An idea to mitigate attacks through malicious crates

RCE by definition always involves the network, but to me the "network" part isn't the problem, it's the "code execution" part that's the problem, and that's a problem with the vulnerable application which is reachable over the network, not the ability to talk on a network.

As a case study, browsers confer to HTML/JS apps the ability to make a wide range of network requests directly from a user's computer. This has been used in practice for RCE in conjunction with a vulnerable service.

Does this mean we should treat network access as RCE and say... build an exec() feature into browsers which would allow JavaScript programs to run arbitrary code?
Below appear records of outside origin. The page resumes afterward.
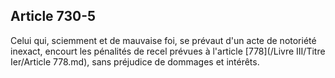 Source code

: Article 730-5
----
Celui qui, sciemment et de mauvaise foi, se prévaut d'un acte de notoriété
inexact, encourt les pénalités de recel prévues à l'article [778](/Livre III/Titre Ier/Article 778.md), sans préjudice
de dommages et intérêts.
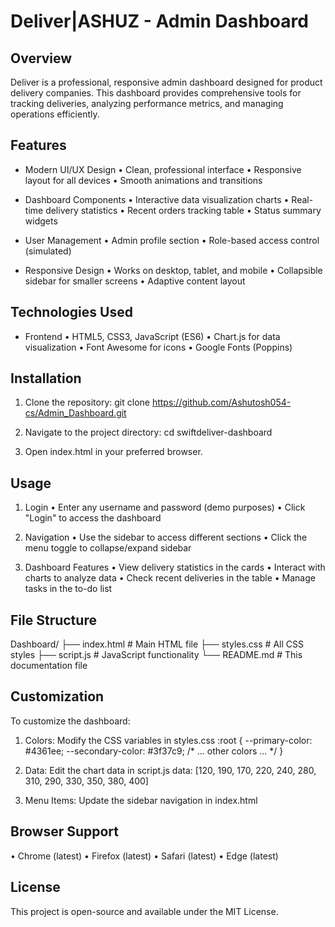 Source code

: Deliver|ASHUZ - Admin Dashboard
=============================

Overview
--------
Deliver is a professional, responsive admin dashboard designed for product delivery companies. This dashboard provides comprehensive tools for tracking deliveries, analyzing performance metrics, and managing operations efficiently.

Features
--------
- Modern UI/UX Design
  • Clean, professional interface
  • Responsive layout for all devices
  • Smooth animations and transitions

- Dashboard Components
  • Interactive data visualization charts
  • Real-time delivery statistics
  • Recent orders tracking table
  • Status summary widgets

- User Management
  • Admin profile section
  • Role-based access control (simulated)

- Responsive Design
  • Works on desktop, tablet, and mobile
  • Collapsible sidebar for smaller screens
  • Adaptive content layout

Technologies Used
-----------------
- Frontend
  • HTML5, CSS3, JavaScript (ES6)
  • Chart.js for data visualization
  • Font Awesome for icons
  • Google Fonts (Poppins)

Installation
------------
1. Clone the repository:
   git clone https://github.com/Ashutosh054-cs/Admin_Dashboard.git

2. Navigate to the project directory:
   cd swiftdeliver-dashboard

3. Open index.html in your preferred browser.

Usage
-----
1. Login
   • Enter any username and password (demo purposes)
   • Click "Login" to access the dashboard

2. Navigation
   • Use the sidebar to access different sections
   • Click the menu toggle to collapse/expand sidebar

3. Dashboard Features
   • View delivery statistics in the cards
   • Interact with charts to analyze data
   • Check recent deliveries in the table
   • Manage tasks in the to-do list

File Structure
--------------
Dashboard/
├── index.html          # Main HTML file
├── styles.css          # All CSS styles
├── script.js           # JavaScript functionality
└── README.md           # This documentation file

Customization
-------------
To customize the dashboard:

1. Colors: Modify the CSS variables in styles.css
   :root {
     --primary-color: #4361ee;
     --secondary-color: #3f37c9;
     /* ... other colors ... */
   }

2. Data: Edit the chart data in script.js
   data: [120, 190, 170, 220, 240, 280, 310, 290, 330, 350, 380, 400]

3. Menu Items: Update the sidebar navigation in index.html

Browser Support
--------------
• Chrome (latest)
• Firefox (latest)
• Safari (latest)
• Edge (latest)

License
-------
This project is open-source and available under the MIT License.
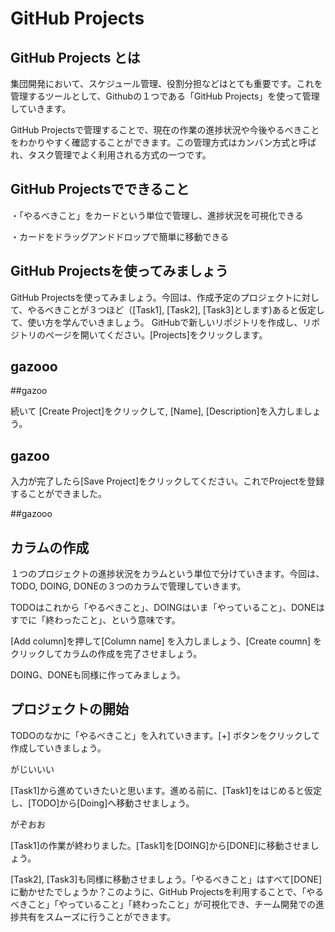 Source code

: # GitHub Projects


## GitHub Projects とは


集団開発において、スケジュール管理、役割分担などはとても重要です。これを管理するツールとして、Githubの１つである「GitHub Projects」を使って管理していきます。

GitHub Projectsで管理することで、現在の作業の進捗状況や今後やるべきことをわかりやすく確認することができます。この管理方式はカンバン方式と呼ばれ、タスク管理でよく利用される方式の一つです。




## GitHub Projectsでできること




・「やるべきこと」をカードという単位で管理し、進捗状況を可視化できる

・カードをドラッグアンドドロップで簡単に移動できる


## GitHub Projectsを使ってみましょう

GitHub Projectsを使ってみましょう。今回は、作成予定のプロジェクトに対して、やるべきことが３つほど（[Task1], [Task2], [Task3]とします)あると仮定して、使い方を学んでいきましょう。
GitHubで新しいリポジトリを作成し、リポジトリのページを開いてください。[Projects]をクリックします。


## gazooo

##gazoo





続いて [Create Project]をクリックして, [Name], [Description]を入力しましょう。

## gazoo



入力が完了したら[Save Project]をクリックしてください。これでProjectを登録することができました。

##gazooo


## カラムの作成


１つのプロジェクトの進捗状況をカラムという単位で分けていきます。今回は、TODO, DOING, DONEの３つのカラムで管理していきます。

TODOはこれから「やるべきこと」、DOINGはいま「やっていること」、DONEはすでに「終わったこと」、という意味です。

[Add column]を押して[Column name] を入力しましょう、[Create coumn] をクリックしてカラムの作成を完了させましょう。


DOING、DONEも同様に作ってみましょう。




## プロジェクトの開始

TODOのなかに「やるべきこと」を入れていきます。[+] ボタンをクリックして作成していきましょう。



がじいいい

[Task1]から進めていきたいと思います。進める前に、[Task1]をはじめると仮定し、[TODO]から[Doing]へ移動させましょう。



がぞおお






[Task1]の作業が終わりました。[Task1]を[DOING]から[DONE]に移動させましょう。

[Task2], [Task3]も同様に移動させましょう。「やるべきこと」はすべて[DONE]に動かせたでしょうか？このように、GitHub Projectsを利用することで、「やるべきこと」「やっていること」「終わったこと」が可視化でき、チーム開発での進捗共有をスムーズに行うことができます。
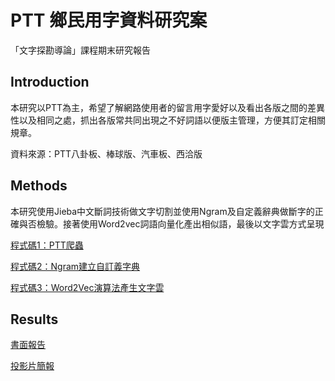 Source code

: # PTT 鄉民用字資料研究案
「文字探勘導論」課程期末研究報告

## Introduction
本研究以PTT為主，希望了解網路使用者的留言用字愛好以及看出各版之間的差異性以及相同之處，抓出各版常共同出現之不好詞語以便版主管理，方便其訂定相關規章。

資料來源：PTT八卦板、棒球版、汽車板、西洽版
## Methods
本研究使用Jieba中文斷詞技術做文字切割並使用Ngram及自定義辭典做斷字的正確與否檢驗。接著使用Word2vec詞語向量化產出相似語，最後以文字雲方式呈現

[程式碼1：PTT爬蟲](/01_PTT爬蟲.ipynb/)

[程式碼2：Ngram建立自訂義字典](/02_Ngram.ipynb/)

[程式碼3：Word2Vec演算法產生文字雲](/03_Word2Vec.ipynb/)
## Results

[書面報告](https://github.com/andy86715/PTT_Textmining/blob/master/final%20report/群組P期末書面格式.pdf)

[投影片簡報](https://github.com/andy86715/PTT_Textmining/blob/master/final%20report/文字探勘期末報告.pdf)
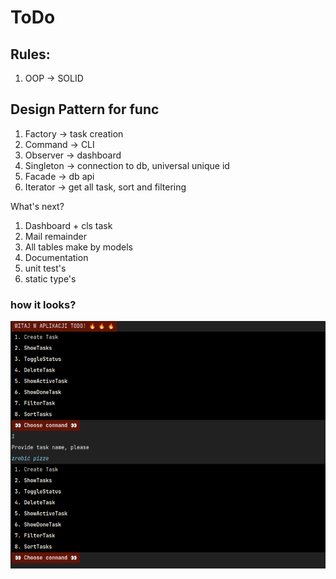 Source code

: # ToDo

## Rules:

1. OOP -> SOLID

## Design Pattern for func
1. Factory -> task creation
2. Command -> CLI 
3. Observer -> dashboard
4. Singleton -> connection to db, universal unique id
5. Facade -> db api 
6. Iterator -> get all task, sort and filtering


What's next?

1. Dashboard + cls task 
2. Mail remainder
3. All tables make by models
4. Documentation
5. unit test's
6. static type's

### how it looks?
![admin](<static/todos.png>)
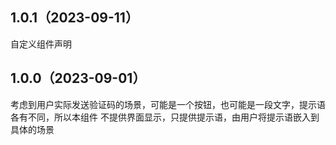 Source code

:## 1.0.1（2023-09-11）
自定义组件声明
## 1.0.0（2023-09-01）
考虑到用户实际发送验证码的场景，可能是一个按钮，也可能是一段文字，提示语各有不同，所以本组件 不提供界面显示，只提供提示语，由用户将提示语嵌入到具体的场景
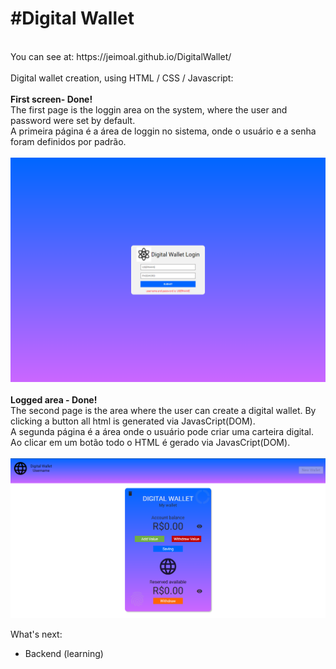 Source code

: <h1>#Digital Wallet</h1><br>
You can see at: https://jeimoal.github.io/DigitalWallet/<br>
<br>
Digital wallet creation, using HTML / CSS / Javascript:<br>
<br>
<b>First screen- Done!</b><br>
The first page is the loggin area on the system, where the user and password were set by default.<br>
A primeira página é a área de loggin no sistema, onde o usuário e a senha foram definidos por padrão.<br>
<br>
<img src="login.PNG"><br>
<br>
<b>Logged area - Done!</b><br>
The second page is the area where the user can create a digital wallet.  By clicking a button all html is generated via JavasCript(DOM).<br>
A segunda página é a área onde o usuário pode criar uma carteira digital. Ao clicar em um botão todo o HTML é gerado via JavasCript(DOM).<br>
<br>
<img src="logged.PNG">

What's next:<br>
* Backend (learning)
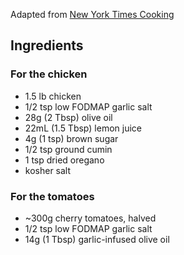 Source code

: Adapted from [New York Times Cooking](https://cooking.nytimes.com/recipes/1021014-sheet-pan-chicken-with-jammy-tomatoes-and-pancetta)

## Ingredients

### For the chicken

* 1.5 lb chicken
* 1/2 tsp low FODMAP garlic salt
* 28g (2 Tbsp) olive oil
* 22mL (1.5 Tbsp) lemon juice
* 4g (1 tsp) brown sugar
* 1/2 tsp ground cumin
* 1 tsp dried oregano
* kosher salt

### For the tomatoes

* ~300g cherry tomatoes, halved
* 1/2 tsp low FODMAP garlic salt
* 14g (1 Tbsp) garlic-infused olive oil
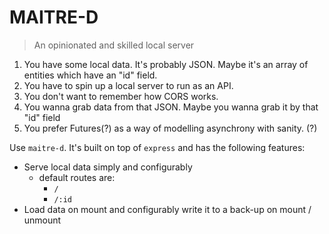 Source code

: # MAITRE-D
> An opinionated and skilled local server

1. You have some local data. It's probably JSON. Maybe it's an array of entities which have an "id" field.
2. You have to spin up a local server to run as an API.
3. You don't want to remember how CORS works.
4. You wanna grab data from that JSON. Maybe you wanna grab it by that "id" field
5. You prefer Futures(?) as a way of modelling asynchrony with sanity. (?)

Use `maitre-d`. It's built on top of `express` and has the following features:

* Serve local data simply and configurably
  - default routes are:
    + `/`
    + `/:id`
* Load data on mount and configurably write it to a back-up on mount / unmount

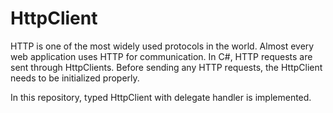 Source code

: # HttpClient
HTTP is one of the most widely used protocols in the world. 
Almost every web application uses HTTP for communication.
In C#, HTTP requests are sent through HttpClients. 
Before sending any HTTP requests, the HttpClient needs to be initialized properly.

In this repository, typed HttpClient with delegate handler is implemented.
I hope you can see how these two things aren't equivalent.

I'm bringing up conditional compilation in the context of my very similar proposal, which I made a few days before yours (that said I'm still glad you're thinking along the same lines):

Namely, I proposed leaning on cargo features as the fundamental modeling dimension for "permissions". You are proposing a completely separate mechanism.

I think using cargo features for this purpose not only provides reuse of an existing mechanism, but also provides for a simpler, more flexible solution which works for both std and crates alike which nicely answers questions like "if we grant permission X, doesn't that also transitively grant permission Y?".

Using conditional compilation as the mechanism by which these dependency relationships are gated means if we ever get them wrong, programs won't compile. In this way, it's not possible for side effects/ambient authority to "sneak in" via logic bugs (other than bugs in the "cargo feature" conditional compilation logic, which is hopefully fairly robust at this point).